##### EXCERPTED RECORDS

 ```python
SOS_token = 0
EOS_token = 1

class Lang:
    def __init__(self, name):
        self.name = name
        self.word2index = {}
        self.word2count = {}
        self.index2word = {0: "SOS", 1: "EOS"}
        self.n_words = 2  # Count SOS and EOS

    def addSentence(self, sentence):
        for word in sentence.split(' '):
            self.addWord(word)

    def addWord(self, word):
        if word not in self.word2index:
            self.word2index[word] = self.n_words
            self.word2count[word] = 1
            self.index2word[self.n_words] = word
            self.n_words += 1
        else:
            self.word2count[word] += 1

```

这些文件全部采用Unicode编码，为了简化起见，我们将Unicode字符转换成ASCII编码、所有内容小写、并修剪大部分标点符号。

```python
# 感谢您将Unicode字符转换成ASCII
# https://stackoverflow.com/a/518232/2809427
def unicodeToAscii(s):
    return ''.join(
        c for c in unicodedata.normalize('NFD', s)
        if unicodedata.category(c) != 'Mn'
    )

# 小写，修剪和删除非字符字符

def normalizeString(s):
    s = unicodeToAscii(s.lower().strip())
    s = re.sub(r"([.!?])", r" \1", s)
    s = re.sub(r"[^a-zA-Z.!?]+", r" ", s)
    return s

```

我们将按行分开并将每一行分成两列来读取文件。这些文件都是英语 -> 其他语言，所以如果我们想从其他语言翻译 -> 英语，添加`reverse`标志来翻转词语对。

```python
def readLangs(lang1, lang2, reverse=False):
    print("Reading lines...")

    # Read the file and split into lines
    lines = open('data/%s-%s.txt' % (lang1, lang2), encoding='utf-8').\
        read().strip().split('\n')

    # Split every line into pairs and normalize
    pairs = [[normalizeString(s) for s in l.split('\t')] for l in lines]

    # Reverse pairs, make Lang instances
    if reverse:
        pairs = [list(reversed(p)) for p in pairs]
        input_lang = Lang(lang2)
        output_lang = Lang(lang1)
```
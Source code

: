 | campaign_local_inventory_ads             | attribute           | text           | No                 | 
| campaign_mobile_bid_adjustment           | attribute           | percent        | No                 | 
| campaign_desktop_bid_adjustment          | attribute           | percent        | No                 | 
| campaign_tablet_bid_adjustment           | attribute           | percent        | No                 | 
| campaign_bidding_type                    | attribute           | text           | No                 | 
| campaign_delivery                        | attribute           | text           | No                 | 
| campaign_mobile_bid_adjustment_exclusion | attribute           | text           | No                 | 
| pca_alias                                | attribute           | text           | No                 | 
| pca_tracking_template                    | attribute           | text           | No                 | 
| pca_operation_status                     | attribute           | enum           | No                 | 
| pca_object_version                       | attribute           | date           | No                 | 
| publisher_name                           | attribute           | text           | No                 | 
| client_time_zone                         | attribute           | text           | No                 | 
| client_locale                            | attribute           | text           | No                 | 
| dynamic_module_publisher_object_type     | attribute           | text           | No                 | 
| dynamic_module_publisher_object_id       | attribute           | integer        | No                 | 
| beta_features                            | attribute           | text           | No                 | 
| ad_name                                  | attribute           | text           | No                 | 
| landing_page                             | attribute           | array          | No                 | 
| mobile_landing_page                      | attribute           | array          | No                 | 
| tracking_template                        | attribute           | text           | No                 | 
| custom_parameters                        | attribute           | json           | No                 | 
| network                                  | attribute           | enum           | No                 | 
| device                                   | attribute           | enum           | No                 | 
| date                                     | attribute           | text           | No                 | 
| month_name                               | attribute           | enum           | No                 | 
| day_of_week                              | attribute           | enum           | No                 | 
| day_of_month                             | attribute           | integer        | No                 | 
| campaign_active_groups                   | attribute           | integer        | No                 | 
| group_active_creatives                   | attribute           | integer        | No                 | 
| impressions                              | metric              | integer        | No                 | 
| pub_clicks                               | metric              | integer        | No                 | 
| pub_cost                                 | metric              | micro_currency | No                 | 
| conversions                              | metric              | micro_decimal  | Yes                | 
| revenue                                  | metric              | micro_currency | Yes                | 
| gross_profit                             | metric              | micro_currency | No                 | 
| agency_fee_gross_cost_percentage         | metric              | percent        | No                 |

##########

**EXERCISE**
Line count for the string "lines": work it out from the records above and reply with the number alone.

**WRITTEN RESPONSE**
4